The Internet has changed everything including how we communicate, what information we consume and how, and opened up many doors as to how people earn a living. Those changes have enabled many new communities to sprout up that otherwise would not have when the majority of our interactions were with the people that live within a 20-mile radius. One of these new communities which have spawned a movement in the personal finance space is called FIRE or Financial Independence Retire Early.
Before digging deeper into this fascinating movement we need to define the terms:
Financial Independence: Having enough means that you could choose not to work
Retire Early: Retiring prior to the national retirement age
As a financial advisor, you can expect to field more questions about this movement as well as from the community as it grows. Here is a little background to get you started.
The FIRE community
The FIRE community is predominantly male (78%), well-educated (85% have at least a bachelor’s degree), and technical (44% are either in computers, engineering, or architecture with another 10% working in finance). In contrast to most Americans, 77% of responders currently have no children and do not plan on having any. (Financial independence survey)
More focused on FI than RE
In the FIRE community, the achievement of retiring early is celebrated. However, that is not the end goal of a good part of the movement. Some people enjoy their jobs, or just enjoy working, and are not looking to retire. Only 15.3% of respondents said they were going to stop working once they achieve financial independence with 61.6% saying they would keep working either part or full-time.
The community is more attracted to the prospect of financial independence: being debt-free and having enough savings that they can choose how to spend their time rather than someone else making that choice for them.
An aggressive savings rate (sometimes over 50% of income) is the prescribed method of achieving financial independence. Savings being everything left over after you subtract spending and taxes from your gross income and your savings rate being savings divided by gross income minus taxes. The savings rate as an equation:
(gross income - taxes - spending) / (gross income - taxes)
For the most part, taxes are outside of our control (though it is advised to use tax-advantaged accounts as much as possible) which leaves income and spending as the factors that one can influence as part of their savings rate.
When one is looking to achieve a certain net worth as soon as possible they might take some measure to increasing their income. This might involve some temporary sacrifice as one trades free time for extra income. They might put in extra hours or create a side business (such as the ones the Internet has enabled that we mentioned earlier).
In order to achieve the aggressive savings rates that will allow one to retire early, people in the FIRE movement tend to be frugal. As the saying goes, “a penny saved is a penny earned.” There is a critical distinction between being frugal and being cheap. The community would advocate buying less but when you do buy spending more for higher quality goods that will last longer.
People hoping to FIRE are planners. They are data-savvy and build spreadsheets that model out different savings and return scenarios that frankly surpass what a lot of financial advisors provide. They might start their planning using 4% as their safe withdrawal rate (something in itself which has spawned endless discussions) but will modify from there based on their appetite for risk, life expectancy, past returns, and retirement budgeting.

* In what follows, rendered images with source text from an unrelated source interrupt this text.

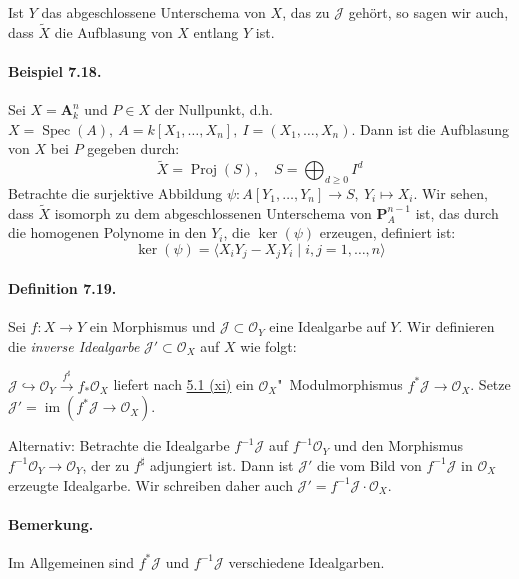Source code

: Ist $Y$ das abgeschlossene Unterschema von $X$, das zu $\mathcal{J}$ gehört, so sagen wir auch, dass $\widetilde{X}$ die Aufblasung von $X$ entlang $Y$ ist.

\paragraph{Beispiel 7.18.}\label{7.18} Sei $X=\mathbf{A}^n_k$ und $P\in X$ der Nullpunkt, d.h. $X=\operatorname{Spec}(A),\ A=k[X_1,\ldots,X_n],\ I=(X_1,\ldots,X_n)$. Dann ist die Aufblasung von $X$ bei $P$ gegeben durch:
\[\widetilde{X}=\operatorname{Proj}(S),\quad S=\bigoplus_{d\geq 0}I^d\]
Betrachte die surjektive Abbildung $\psi:A[Y_1,\ldots,Y_n]\to S,\ Y_i\mapsto X_i$. Wir sehen, dass $\widetilde{X}$ isomorph zu dem abgeschlossenen Unterschema von $\mathbf{P}_A^{n-1}$ ist, das durch die homogenen Polynome in den $Y_i$, die $\ker(\psi)$ erzeugen, definiert ist:
\[\ker(\psi)=\langle X_iY_j-X_jY_i\mid i,j=1,\ldots,n\rangle\]

\paragraph{Definition 7.19.}\label{7.19} Sei $f:X\to Y$ ein Morphismus und $\mathcal{J}\subset\mathcal{O}_Y$ eine Idealgarbe auf $Y$. Wir definieren die \textit{inverse Idealgarbe} $\mathcal{J}'\subset\mathcal{O}_X$ auf $X$ wie folgt:

$\mathcal{J}\hookrightarrow\mathcal{O}_Y\stackrel{f^\sharp}{\to}f_\ast\mathcal{O}_X$ liefert nach \hyperref[5.1]{5.1 (xi)} ein $\mathcal{O}_X$"~Modulmorphismus $f^\ast\mathcal{J}\to\mathcal{O}_X$. Setze $\mathcal{J}'=\operatorname{im}(f^\ast\mathcal{J}\to\mathcal{O}_X)$.

Alternativ: Betrachte die Idealgarbe $f^{-1}\mathcal{J}$ auf $f^{-1}\mathcal{O}_Y$ und den Morphismus $f^{-1}\mathcal{O}_Y\to \mathcal{O}_Y$, der zu $f^\sharp$ adjungiert ist. Dann ist $\mathcal{J}'$ die vom Bild von $f^{-1}\mathcal{J}$ in $\mathcal{O}_X$ erzeugte Idealgarbe. Wir schreiben daher auch $\mathcal{J}'=f^{-1}\mathcal{J}\cdot\mathcal{O}_X$.

\paragraph{Bemerkung.} Im Allgemeinen sind $f^\ast\mathcal{J}$ und $f^{-1}\mathcal{J}$ verschiedene Idealgarben.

The Internet has made investing much more accessible for the average American and also helped drive down fees both of which helped spark this movement. Low-cost index funds are the investment vehicle of choice for this community as the typically younger crowd will happily calculate out for you how much fees will eat into your nest egg but up to and during your retirement. Passive investing also fits well into the built-in dollar-cost-averaging they are achieving by investing their savings every month.
Alternative asset classes
Because of their data savyness people are open to alternative investments as long as they run the numbers and they prove to be income-producing with an appropriate amount of risk. Discussion about rental properties is common but there is also discussion about investing in local businesses, farmland, or anything else that might provide a good return on investment.

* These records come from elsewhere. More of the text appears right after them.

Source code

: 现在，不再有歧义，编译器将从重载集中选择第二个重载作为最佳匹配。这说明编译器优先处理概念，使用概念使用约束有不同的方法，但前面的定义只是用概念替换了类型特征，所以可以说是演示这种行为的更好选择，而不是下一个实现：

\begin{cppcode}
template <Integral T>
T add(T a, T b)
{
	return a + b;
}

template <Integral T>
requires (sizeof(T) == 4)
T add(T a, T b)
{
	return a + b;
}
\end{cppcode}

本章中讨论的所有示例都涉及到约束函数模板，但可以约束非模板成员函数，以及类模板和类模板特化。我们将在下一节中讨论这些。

All alternative investments are measured against the individual’s projected returns from their standard index-fund based portfolio.

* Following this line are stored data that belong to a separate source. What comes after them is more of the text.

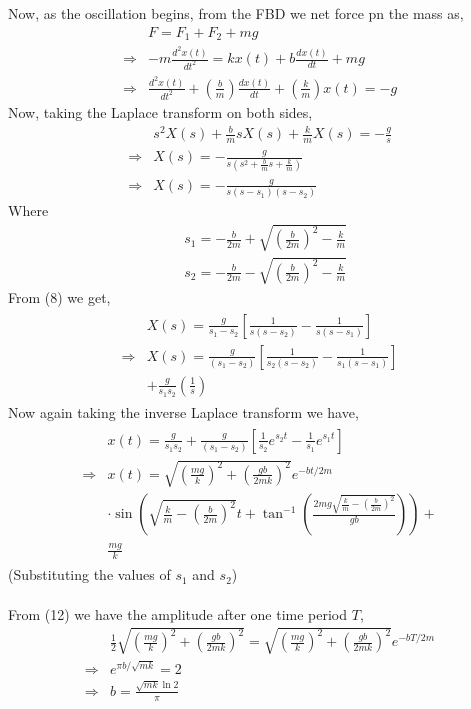 \documentclass[journal,12pt,twocolumn]{IEEEtran}
\theoremstyle{remark}
\begin{document}
\begin{enumerate}
Now, as the oscillation begins, from the FBD we net force pn the mass as,
\begin{align}
    &F=F_{1}+F_{2}+mg\\
    \Rightarrow &-m\frac{d^2x(t)}{dt^2}=kx(t)+b\frac{dx(t)}{dt}+mg\\
    \Rightarrow &\frac{d^2x(t)}{dt^2}+\left(\frac{b}{m}\right)\frac{dx(t)}{dt}+\left(\frac{k}{m}\right)x(t)=-g
\end{align}
Now, taking the Laplace transform on both sides,
\begin{align}
&s^2X(s)+\frac{b}{m}sX(s)+\frac{k}{m}X(s)=-\frac{g}{s} \\
\Rightarrow &X(s)=-\frac{g}{s\left(s^2+\frac{b}{m}s+\frac{k}{m}\right)} \\
\Rightarrow &X(s)=-\frac{g}{s(s-s_1)(s-s_2)}
\end{align}
Where
\begin{align}
&s_1=-\frac{b}{2m}+\sqrt{\left(\frac{b}{2m}\right)^2-\frac{k}{m}} \\
&s_2=-\frac{b}{2m}-\sqrt{\left(\frac{b}{2m}\right)^2-\frac{k}{m}}
\end{align}
From (8) we get,
\begin{align}
\begin{split}
&X(s)=\frac{g}{s_1-s_2}\left[\frac{1}{s(s-s_2)}-\frac{1}{s(s-s_1)}\right] \\
\Rightarrow &X(s)=\frac{g}{(s_1-s_2)}\left[\frac{1}{s_2(s-s_2)}-\frac{1}{s_1(s-s_1)}\right] \\
&+\frac{g}{s_1s_2}\left(\frac{1}{s}\right)
\end{split}
\end{align}
Now again taking the inverse Laplace transform we have,
\begin{align}
\begin{split}
&x(t)=\frac{g}{s_1s_2}+\frac{g}{(s_1-s_2)}\left[\frac{1}{s_2}e^{s_2t}-\frac{1}{s_1}e^{s_1t}\right] \\
\Rightarrow &x(t)=\sqrt{\left(\frac{mg}{k}\right)^2+\left(\frac{gb}{2mk}\right)^2}e^{-bt/2m} \\
&\cdot\sin{\left(\sqrt{\frac{k}{m}-\left(\frac{b}{2m}\right)^2}t+\tan^{-1}\left(\frac{2mg\sqrt{\frac{k}{m}-\left(\frac{b}{2m}\right)^2}}{gb}\right)\right)}+ \\
&\frac{mg}{k}
\end{split}
\end{align}
(Substituting the values of $s_1$ and $s_2$) \\
\\
From (12) we have the amplitude after one time period $T$,
\begin{align}
&\frac{1}{2}\sqrt{\left(\frac{mg}{k}\right)^2+\left(\frac{gb}{2mk}\right)^2}=\sqrt{\left(\frac{mg}{k}\right)^2+\left(\frac{gb}{2mk}\right)^2}e^{-bT/2m} \\
\Rightarrow &e^{\pi b/\sqrt{mk}}=2 \\
\Rightarrow &b=\frac{\sqrt{mk}\ln{2}}{\pi}
\end{align}


\end{enumerate}
\end{document}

Distrust of financial advisors
Due to their belief in the efficient market hypothesis, the people in the FIRE movement heavily utilize index funds. Further, they have an interest in keeping fees as low as possible as they are working towards their goal of financial independence. Those two factors result in them having a healthy distrust of advisors looking to steer them towards other higher-cost investments or who promise market-beating returns.
When they do turn to an advisor for help they might look for a flat-fee engagement rather than something commission-based or AUM-based.
The start of a broader movement
Will the financial independence retire early movement grow into something more than a niche community of aggressive savers? Perhaps. The demographics of the community are on the younger side with 92% of the poll’s respondents aged 38 or younger:
- 18-23: 9.8%
- 24-28: 39.1%
- 29-33: 29.2%
- 34-38: 17.7%
- >38: 8%
As their wealth grows, and they grow older, we might see more fiscal prudence in society as people strive to reduce their debt and increase their savings.
In the more immediate future, you can expect that the FIRE community to be advocates at their company for low-cost fund options and to question any fees charged to their 401(k) plans. It would be sensible to get ahead of these questions and incorporate the movement’s ideas into your plan design.